Provided records START

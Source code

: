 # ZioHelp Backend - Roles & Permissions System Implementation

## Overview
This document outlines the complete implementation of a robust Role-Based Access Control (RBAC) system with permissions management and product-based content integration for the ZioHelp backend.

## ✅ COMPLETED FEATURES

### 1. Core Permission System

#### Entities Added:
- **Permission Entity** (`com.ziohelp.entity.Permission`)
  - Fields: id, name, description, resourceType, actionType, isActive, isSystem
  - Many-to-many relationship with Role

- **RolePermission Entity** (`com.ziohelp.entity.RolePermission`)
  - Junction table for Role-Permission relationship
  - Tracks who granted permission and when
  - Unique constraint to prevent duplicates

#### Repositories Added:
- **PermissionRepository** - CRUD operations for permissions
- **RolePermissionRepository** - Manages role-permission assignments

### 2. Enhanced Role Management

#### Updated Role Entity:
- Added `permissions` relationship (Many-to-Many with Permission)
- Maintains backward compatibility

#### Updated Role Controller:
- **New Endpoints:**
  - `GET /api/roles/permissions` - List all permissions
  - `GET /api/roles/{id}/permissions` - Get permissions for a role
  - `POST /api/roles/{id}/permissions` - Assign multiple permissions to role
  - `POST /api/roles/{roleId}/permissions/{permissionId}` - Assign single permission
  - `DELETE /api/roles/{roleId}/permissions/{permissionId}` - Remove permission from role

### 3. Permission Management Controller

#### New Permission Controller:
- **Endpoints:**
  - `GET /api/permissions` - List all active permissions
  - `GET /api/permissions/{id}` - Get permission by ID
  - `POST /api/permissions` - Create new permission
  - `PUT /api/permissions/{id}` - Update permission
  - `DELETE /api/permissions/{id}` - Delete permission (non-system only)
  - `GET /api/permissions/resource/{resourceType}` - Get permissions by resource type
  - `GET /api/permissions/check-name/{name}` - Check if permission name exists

Provided records END

■ **Exercise requirements**
Report the number of lines, in the entries above, that contain the word "POST", without any other text.

■ **Result of this task**
3